Henry King's The Song of Bernadette (1943) — the story of Bernadette Soubirous, the Lourdes visionary who reported seeing the Virgin Mary — gave her a role for which the combination of spiritual intensity and physical delicacy she was capable of was perfectly suited. She was twenty-four, had no major screen credits, and won the Academy Award for Best Actress over Ingrid Bergman, Joan Fontaine, Greer Garson, and Lana Turner. The win announced a major talent; Selznick immediately set about controlling its development with the complete attention of a man who believed he knew better than the actress what she should be doing.
King Vidor's Duel in the Sun (1946) — Selznick's deliberately provocative attempt to make a Western as operatic as Gone with the Wind — cast her as Pearl Chavez, the mixed-race half-breed who is the object of two brothers' desire and who ends the film crawling through the desert toward the man who has shot her to shoot him in return. The performance is the most extravagant thing she ever did; the role required exactly the intensity that Selznick had found in her and had been both promoting and mismanaging.

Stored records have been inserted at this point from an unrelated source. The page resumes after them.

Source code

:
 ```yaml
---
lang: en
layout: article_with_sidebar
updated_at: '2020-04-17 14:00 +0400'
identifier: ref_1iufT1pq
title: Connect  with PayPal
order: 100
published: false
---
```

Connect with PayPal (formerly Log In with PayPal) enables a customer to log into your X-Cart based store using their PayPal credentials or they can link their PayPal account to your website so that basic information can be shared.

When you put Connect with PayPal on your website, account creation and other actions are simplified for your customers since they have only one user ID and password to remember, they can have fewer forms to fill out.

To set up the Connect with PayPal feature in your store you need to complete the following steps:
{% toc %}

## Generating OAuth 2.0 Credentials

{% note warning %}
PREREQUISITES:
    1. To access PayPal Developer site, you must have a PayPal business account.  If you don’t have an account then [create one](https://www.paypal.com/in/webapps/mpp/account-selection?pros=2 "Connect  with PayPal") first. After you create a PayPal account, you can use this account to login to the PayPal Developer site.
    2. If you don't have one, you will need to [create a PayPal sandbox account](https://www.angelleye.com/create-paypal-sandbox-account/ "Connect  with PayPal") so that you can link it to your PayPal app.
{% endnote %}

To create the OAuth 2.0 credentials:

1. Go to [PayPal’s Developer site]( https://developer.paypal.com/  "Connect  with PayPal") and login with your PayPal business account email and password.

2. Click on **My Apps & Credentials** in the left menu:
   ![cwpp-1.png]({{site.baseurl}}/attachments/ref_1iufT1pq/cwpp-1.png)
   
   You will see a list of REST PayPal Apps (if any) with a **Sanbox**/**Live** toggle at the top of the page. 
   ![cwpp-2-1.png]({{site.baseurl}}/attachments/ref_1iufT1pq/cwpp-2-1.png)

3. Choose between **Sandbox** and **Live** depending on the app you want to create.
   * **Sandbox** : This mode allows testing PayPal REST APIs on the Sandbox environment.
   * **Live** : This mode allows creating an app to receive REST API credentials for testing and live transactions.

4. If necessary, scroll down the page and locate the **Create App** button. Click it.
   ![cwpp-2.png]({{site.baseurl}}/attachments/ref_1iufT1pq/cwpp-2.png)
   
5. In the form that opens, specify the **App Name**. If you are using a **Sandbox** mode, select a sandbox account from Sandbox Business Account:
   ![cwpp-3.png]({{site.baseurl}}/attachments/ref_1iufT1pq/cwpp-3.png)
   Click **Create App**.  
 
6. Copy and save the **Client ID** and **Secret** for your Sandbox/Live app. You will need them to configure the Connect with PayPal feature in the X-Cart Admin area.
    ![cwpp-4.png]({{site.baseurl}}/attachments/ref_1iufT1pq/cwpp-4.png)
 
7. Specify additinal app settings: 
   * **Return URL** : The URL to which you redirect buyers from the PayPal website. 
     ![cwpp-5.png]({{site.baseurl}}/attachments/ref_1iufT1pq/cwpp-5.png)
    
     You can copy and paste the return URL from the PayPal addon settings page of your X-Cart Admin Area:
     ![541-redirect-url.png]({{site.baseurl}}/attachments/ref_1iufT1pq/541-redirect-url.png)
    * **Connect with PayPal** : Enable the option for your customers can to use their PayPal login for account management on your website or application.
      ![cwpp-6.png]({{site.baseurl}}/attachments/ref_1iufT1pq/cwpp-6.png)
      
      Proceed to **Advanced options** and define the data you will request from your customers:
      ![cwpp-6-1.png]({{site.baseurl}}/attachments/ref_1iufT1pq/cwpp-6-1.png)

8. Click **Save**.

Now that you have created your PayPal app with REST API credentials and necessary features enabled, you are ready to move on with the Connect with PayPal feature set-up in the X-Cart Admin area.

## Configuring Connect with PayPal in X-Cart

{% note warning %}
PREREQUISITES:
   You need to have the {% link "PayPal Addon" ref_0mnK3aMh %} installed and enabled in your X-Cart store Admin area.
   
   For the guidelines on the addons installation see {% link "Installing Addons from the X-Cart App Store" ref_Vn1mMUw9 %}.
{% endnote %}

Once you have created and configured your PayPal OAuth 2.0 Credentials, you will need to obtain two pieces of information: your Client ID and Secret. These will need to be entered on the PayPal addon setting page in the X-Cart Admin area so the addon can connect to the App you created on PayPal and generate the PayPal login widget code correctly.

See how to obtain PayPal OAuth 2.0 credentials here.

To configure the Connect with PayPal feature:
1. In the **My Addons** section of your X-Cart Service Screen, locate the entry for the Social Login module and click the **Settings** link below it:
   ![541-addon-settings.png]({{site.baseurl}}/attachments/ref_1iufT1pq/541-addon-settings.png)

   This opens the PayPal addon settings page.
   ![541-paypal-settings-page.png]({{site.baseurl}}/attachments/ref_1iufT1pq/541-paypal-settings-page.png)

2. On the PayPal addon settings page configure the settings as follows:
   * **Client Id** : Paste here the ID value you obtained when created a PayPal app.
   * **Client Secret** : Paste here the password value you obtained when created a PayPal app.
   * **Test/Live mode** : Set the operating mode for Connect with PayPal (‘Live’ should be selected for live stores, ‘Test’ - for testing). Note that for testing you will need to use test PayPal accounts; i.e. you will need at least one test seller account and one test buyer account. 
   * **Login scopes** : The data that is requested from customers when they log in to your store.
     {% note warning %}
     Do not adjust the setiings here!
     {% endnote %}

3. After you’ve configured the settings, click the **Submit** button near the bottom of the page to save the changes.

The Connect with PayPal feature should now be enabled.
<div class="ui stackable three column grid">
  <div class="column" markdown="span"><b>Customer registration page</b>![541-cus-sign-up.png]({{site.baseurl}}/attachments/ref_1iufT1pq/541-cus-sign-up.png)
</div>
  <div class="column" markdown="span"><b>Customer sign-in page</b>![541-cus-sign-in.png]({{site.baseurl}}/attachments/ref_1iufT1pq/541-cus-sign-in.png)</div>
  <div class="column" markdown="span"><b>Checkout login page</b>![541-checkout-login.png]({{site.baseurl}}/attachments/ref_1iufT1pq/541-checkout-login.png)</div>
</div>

William Dieterle's Love Letters (1945), Vincente Minnelli's Madame Bovary (1949), and Henry King's Love Is a Many-Splendored Thing (1955) demonstrated the range that Selznick's management had both revealed and constrained. She married Selznick in 1949 after her divorce from Robert Walker; he died in 1965; she survived him by forty-four years, eventually living quietly in Malibu and declining all interviews. She died on December 17, 2009, in Malibu, aged ninety.
Bernadette's specific quality — the directness of a person who has seen something and knows what she saw, the inability to deny it no matter who interrogates her — required an actress capable of playing spiritual conviction without irony, which is among the most technically difficult things cinema asks of a performer. Jones plays it as simple fact: Bernadette doesn't argue for what she saw; she simply insists on it, calmly and completely. The performance established the quality that Selznick recognised — the intensity that could read as either vision or pathology depending on the context — and that he would spend the rest of her career trying to find roles for.
Pearl Chavez's final crawl — shot through the desert toward the man who has shot her, dragging herself across the scrub to reach him and shoot him in return — is the operatic extreme of what Jones was capable of: a passion play staged as a Western, the intensity pushed past the point where ordinary naturalism could contain it. The film was critically derided and commercially enormous; "Lust in the Dust" was the contemporary title; Selznick considered it one of his finest productions. All three responses are defensible.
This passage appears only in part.